#### Problem to work on
Quote the records below word for word, please, from the very first line through the one that contains "of the flow.", and nothing beyond it.

*** Opening Data supplied ***

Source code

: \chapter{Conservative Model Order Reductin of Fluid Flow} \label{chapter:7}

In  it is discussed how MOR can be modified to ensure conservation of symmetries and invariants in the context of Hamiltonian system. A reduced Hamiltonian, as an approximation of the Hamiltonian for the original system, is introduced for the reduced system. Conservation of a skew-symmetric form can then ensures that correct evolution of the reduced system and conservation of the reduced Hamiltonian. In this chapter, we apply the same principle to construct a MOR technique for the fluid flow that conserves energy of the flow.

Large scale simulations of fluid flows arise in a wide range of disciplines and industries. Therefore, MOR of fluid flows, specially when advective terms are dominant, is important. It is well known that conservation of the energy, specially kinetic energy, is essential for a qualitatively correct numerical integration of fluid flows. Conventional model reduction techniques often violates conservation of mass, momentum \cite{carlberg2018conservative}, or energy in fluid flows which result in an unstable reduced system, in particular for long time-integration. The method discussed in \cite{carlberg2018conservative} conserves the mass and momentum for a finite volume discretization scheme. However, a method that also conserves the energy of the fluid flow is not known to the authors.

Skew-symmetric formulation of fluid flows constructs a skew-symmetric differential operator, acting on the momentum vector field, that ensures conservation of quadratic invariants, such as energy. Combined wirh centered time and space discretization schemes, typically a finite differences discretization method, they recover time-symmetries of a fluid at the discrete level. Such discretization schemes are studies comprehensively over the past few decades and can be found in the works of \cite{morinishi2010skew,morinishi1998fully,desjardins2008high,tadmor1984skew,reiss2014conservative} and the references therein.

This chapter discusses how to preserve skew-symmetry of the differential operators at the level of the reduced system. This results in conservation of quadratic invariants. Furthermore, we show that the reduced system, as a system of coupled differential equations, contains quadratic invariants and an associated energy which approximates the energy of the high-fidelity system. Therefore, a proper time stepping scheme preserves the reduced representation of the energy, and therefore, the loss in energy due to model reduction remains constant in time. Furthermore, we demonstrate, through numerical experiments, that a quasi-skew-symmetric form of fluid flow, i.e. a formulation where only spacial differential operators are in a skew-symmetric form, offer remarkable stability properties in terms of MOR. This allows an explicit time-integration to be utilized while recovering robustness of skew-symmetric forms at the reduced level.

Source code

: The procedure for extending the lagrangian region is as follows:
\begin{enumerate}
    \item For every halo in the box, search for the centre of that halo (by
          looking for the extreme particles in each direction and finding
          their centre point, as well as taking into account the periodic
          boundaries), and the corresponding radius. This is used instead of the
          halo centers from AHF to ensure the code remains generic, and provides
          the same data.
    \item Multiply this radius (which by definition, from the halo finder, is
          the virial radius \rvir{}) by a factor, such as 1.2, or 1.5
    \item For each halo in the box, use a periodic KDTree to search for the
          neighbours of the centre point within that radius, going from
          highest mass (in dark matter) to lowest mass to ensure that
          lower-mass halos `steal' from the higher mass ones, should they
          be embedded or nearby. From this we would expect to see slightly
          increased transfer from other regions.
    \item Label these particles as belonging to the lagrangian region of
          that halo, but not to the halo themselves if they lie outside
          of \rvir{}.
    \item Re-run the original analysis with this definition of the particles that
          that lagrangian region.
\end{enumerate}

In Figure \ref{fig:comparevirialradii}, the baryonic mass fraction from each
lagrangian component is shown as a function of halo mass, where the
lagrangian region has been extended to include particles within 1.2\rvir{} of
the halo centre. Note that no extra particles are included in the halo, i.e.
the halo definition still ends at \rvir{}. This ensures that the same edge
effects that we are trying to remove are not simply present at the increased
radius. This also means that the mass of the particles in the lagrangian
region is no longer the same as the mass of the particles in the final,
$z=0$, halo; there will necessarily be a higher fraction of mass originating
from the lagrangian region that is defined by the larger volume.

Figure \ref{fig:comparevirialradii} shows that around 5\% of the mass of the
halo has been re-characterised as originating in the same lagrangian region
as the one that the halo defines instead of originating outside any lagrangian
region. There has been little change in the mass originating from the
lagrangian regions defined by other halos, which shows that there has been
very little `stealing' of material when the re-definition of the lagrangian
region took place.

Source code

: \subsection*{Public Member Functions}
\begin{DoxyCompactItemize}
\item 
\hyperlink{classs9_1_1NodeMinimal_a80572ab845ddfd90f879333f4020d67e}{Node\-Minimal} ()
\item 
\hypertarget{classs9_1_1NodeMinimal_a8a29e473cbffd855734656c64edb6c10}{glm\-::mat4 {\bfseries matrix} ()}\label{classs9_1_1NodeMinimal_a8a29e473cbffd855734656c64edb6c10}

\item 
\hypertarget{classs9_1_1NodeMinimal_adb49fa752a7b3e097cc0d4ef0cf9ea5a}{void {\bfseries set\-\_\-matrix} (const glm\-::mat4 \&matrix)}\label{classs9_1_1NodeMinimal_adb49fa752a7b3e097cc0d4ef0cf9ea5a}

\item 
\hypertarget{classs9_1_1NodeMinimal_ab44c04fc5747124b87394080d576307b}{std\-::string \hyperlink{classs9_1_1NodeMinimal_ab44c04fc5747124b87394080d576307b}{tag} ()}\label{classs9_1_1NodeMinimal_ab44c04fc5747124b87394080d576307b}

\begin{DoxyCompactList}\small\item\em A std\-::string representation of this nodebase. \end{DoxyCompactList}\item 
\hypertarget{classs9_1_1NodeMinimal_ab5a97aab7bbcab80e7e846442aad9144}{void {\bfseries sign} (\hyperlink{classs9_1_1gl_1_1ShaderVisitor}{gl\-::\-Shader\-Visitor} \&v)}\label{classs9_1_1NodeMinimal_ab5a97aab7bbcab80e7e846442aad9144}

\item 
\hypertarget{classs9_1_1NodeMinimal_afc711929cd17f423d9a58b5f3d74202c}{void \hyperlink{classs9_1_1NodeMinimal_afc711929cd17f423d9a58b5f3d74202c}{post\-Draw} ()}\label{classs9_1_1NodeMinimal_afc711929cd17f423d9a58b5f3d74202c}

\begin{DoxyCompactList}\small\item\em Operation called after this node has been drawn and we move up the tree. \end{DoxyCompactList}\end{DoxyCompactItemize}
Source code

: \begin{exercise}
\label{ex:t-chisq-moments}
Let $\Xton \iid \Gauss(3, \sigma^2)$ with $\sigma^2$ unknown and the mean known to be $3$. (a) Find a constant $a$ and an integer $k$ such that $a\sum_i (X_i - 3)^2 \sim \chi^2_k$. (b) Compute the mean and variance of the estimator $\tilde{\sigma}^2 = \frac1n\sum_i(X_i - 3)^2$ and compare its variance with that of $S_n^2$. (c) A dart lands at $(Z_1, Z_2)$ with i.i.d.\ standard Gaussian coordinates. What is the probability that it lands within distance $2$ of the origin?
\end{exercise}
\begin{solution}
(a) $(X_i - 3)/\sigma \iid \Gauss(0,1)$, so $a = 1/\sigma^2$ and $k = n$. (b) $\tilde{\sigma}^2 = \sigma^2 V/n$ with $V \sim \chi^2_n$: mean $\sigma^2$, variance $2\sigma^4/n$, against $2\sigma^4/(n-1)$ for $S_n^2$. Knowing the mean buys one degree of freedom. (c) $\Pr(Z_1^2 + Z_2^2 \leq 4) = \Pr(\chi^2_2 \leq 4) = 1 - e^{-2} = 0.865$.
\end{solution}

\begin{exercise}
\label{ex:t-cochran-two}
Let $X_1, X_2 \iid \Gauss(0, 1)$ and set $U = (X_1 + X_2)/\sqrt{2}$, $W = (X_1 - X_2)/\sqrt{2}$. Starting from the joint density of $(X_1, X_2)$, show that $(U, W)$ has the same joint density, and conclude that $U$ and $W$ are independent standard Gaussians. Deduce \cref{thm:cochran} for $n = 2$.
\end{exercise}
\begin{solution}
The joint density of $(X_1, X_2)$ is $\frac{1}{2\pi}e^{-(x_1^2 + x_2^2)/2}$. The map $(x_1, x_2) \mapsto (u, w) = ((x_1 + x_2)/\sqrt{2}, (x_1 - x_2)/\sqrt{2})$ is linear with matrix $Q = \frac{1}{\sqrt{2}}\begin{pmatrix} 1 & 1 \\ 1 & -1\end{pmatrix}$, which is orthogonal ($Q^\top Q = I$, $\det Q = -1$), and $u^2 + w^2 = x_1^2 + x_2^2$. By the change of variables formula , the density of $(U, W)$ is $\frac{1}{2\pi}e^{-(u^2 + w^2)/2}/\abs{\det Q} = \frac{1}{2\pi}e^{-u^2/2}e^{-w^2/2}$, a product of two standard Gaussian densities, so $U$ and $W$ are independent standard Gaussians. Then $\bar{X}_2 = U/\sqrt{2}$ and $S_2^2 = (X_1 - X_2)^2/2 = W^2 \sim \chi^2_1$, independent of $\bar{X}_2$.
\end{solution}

*** Closing Data supplied ***

#### Response area
Source code

: \chapter{Conservative Model Order Reductin of Fluid Flow} \label{chapter:7}

In  it is discussed how MOR can be modified to ensure conservation of symmetries and invariants in the context of Hamiltonian system. A reduced Hamiltonian, as an approximation of the Hamiltonian for the original system, is introduced for the reduced system. Conservation of a skew-symmetric form can then ensures that correct evolution of the reduced system and conservation of the reduced Hamiltonian. In this chapter, we apply the same principle to construct a MOR technique for the fluid flow that conserves energy of the flow.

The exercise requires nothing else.